C++ Character Encoding Issues in Mac
I'm developing a Cross Platform File Sync Application.In Mac OS X to get File System events, i read from /dev/fsevents system buffer and send it over unix sockets to another app. I'm not doing any character encoding until now.
This is my Print in app which recieves the FS Events :
######## File Name ::: ébê123.rtf
######## File Name in WCHAR ::: ébê123.rtf
code which i used to convert char to wchar
int wCharLen1 = mbstowcs(NULL, fName, 0); // fName is the char which i recieved through unix socket
WCHAR* fileName = new WCHAR[wCharLen1 + 1];
memset(fileName,'\0',(wCharLen1 + 1) *sizeof(WCHAR));
mbstowcs(fileName, fName, wCharLen1);
I'm sending the file name to my Server and have printed the file name before DB Insert, which prints the exact file name :
######## Recieved File Name ::: ébê123.rtf
But in DB it inserts the file Name as 'ébê123.rtf'
I'm using the same code in Windows except i don't have to do wchar conversion, because the Windows Directory Monitoring itself gives the file name in wchar. I don't have any issues with the windows client and the file name is inserted correctly in the database as ' ébê123.rtf '. I suspect that i'm missing some encoding before converting char to wchar in Mac. I have tried encoding to UTF-8 , but the file Names have changed to
######### FileName ::: ébê123.rtf after Encoding TO UTF-8 ::: ébeÌ‚123.rtf [MAC]
Another Case :
When uploading files from Windows with the above file name 'ébê123.rtf' , the file gets downloaded in Mac with the correct file name. But when the file is uploaded from Mac , then the file name seems to be downloaded correctly in Windows, but as soon as i change anything in that file, the file name is sent as 'e%cc%81be%cc%82123.rtf' to Server,then to Mac. But if i originally create the file 'ébê123.rtf' in Windows, then it is sent correctly.

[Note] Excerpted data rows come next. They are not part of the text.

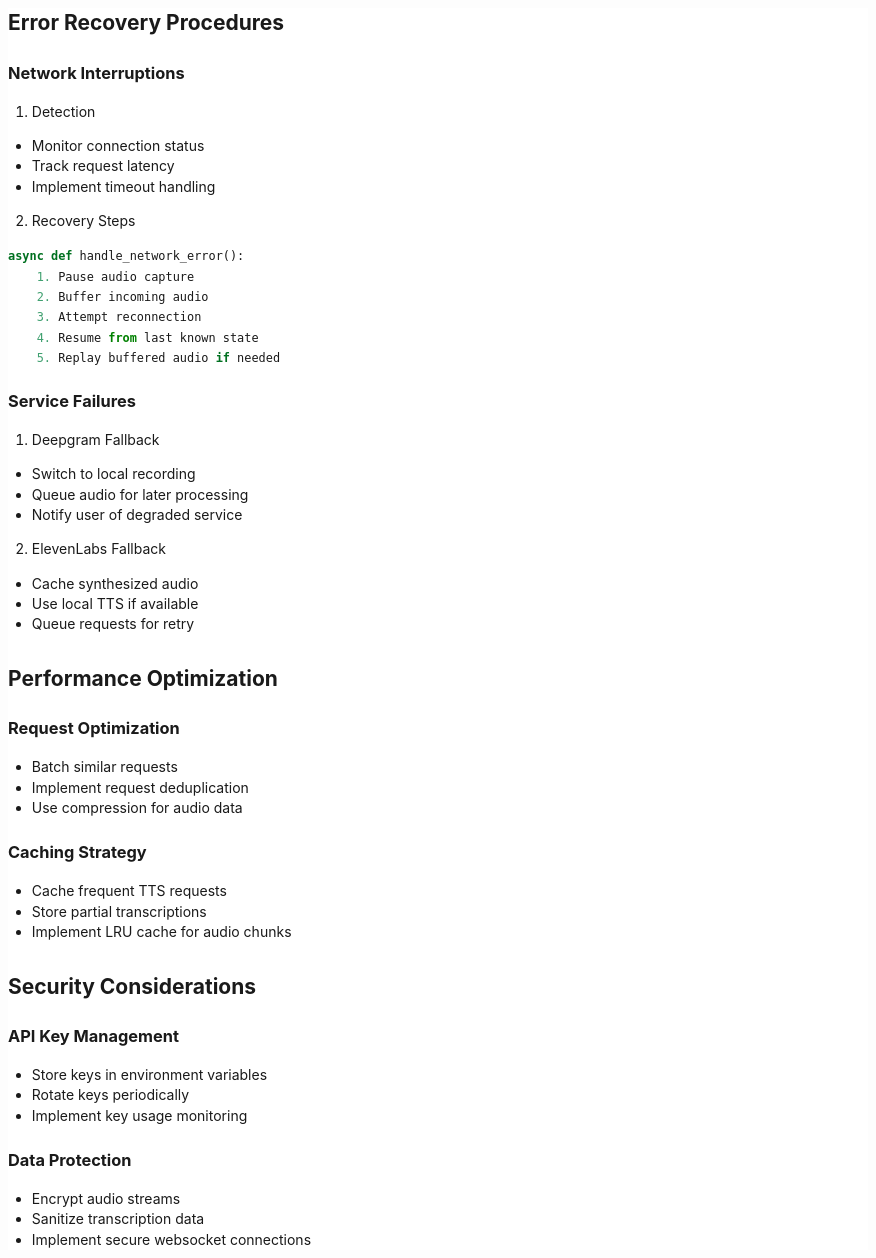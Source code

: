 ## Error Recovery Procedures

### Network Interruptions
1. Detection
- Monitor connection status
- Track request latency
- Implement timeout handling

2. Recovery Steps
```python
async def handle_network_error():
    1. Pause audio capture
    2. Buffer incoming audio
    3. Attempt reconnection
    4. Resume from last known state
    5. Replay buffered audio if needed
```

### Service Failures
1. Deepgram Fallback
- Switch to local recording
- Queue audio for later processing
- Notify user of degraded service

2. ElevenLabs Fallback
- Cache synthesized audio
- Use local TTS if available
- Queue requests for retry

## Performance Optimization

### Request Optimization
- Batch similar requests
- Implement request deduplication
- Use compression for audio data

### Caching Strategy
- Cache frequent TTS requests
- Store partial transcriptions
- Implement LRU cache for audio chunks

## Security Considerations

### API Key Management
- Store keys in environment variables
- Rotate keys periodically
- Implement key usage monitoring

### Data Protection
- Encrypt audio streams
- Sanitize transcription data
- Implement secure websocket connections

I suspect i have to encode the file name in mac to UTF-8 string before converting char to wchar in Mac. But i have tried some open source code like the one below :
void latin1_to_utf8(unsigned char *in, unsigned char *out)
{
while (*in)
{
if (*in<128)
{
*out++=*in++;
}
else
{
*out++=0xc2+(*in>0xbf);
*out++=(*in++&0x3f)+0x80;
}
}
*out = '\0';
}
And it didn't worked. Now i'm looking for a library or some code to convert the string to utf-8 string in C++ in Mac.Of Course this function works when the file name is recieved from Windows to Mac.

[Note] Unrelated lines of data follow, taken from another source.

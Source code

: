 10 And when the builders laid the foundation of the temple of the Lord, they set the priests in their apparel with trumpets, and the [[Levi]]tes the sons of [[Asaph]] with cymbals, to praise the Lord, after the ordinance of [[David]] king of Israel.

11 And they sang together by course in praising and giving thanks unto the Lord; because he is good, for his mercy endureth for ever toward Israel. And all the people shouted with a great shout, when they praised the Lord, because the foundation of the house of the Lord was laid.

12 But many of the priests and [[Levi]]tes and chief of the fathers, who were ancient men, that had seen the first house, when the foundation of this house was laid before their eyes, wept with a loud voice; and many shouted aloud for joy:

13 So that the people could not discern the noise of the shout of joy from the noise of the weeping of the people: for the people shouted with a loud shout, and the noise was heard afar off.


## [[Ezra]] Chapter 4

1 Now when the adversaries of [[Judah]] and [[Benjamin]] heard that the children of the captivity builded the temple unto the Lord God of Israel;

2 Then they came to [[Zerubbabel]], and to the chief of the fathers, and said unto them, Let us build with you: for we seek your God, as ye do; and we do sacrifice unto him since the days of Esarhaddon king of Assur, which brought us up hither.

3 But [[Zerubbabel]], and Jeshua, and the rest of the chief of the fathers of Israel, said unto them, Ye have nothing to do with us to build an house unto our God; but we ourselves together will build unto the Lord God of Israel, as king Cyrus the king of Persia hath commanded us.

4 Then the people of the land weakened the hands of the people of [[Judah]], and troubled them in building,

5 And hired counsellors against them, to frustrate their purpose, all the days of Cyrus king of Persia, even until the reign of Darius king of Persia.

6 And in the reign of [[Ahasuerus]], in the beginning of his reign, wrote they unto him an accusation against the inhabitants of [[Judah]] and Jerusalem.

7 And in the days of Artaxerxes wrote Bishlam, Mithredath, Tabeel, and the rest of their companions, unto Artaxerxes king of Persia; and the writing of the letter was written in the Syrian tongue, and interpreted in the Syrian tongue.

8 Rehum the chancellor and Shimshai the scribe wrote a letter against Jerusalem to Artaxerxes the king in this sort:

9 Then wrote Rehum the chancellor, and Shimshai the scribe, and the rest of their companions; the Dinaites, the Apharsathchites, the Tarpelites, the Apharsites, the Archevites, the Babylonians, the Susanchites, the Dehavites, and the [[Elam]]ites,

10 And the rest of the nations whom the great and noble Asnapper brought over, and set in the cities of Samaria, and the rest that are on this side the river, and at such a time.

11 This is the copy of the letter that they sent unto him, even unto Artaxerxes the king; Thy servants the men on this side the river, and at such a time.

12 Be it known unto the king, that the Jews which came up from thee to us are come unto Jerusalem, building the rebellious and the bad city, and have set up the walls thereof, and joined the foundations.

I have tried NFD to NFC, using iconv. This is the Code which i have used :
string MacEncode(string _strToEncode)
{
iconv_t convDes; /* conversion descriptor */
convDes = convDes = iconv_open("UTF-8-MAC", "UTF-8");
if (convDes == (iconv_t)(-1))
{
cout << "Cannot open iconv converter for utf-8-mac to utf-8 \n";
return "";
}
char* inpStr =(char*) _strToEncode.c_str();
size_t inpLen = strlen(inpStr);
size_t outLen = (2*inpLen)+1;
char* outBuf = new char[outLen];
memset(outBuf,'\0',outLen);
char* outBuffer = outBuf;
int retCode;
retCode = iconv(convDes, &inpStr, &inpLen, &outBuffer, &outLen);
if(retCode == -1)
{
return "";
}
string outputbuf = outBuf;
return outputbuf;
}
File Name : äåéööéåä123.txt
In DB : äaÌŠeÌööeÌaÌŠä123.rtf
But the issue persists. Any ideas ..?
Comments
http://stackoverflow.com/questions/13592598/difference-and-conversions-between-wchar-t-for-linux-and-for-windows
w_char is different on each platform. You might be able to format the data on the server though e.g take the received string, encode it on the server, store it like that in the DB and send it back out in a standard format.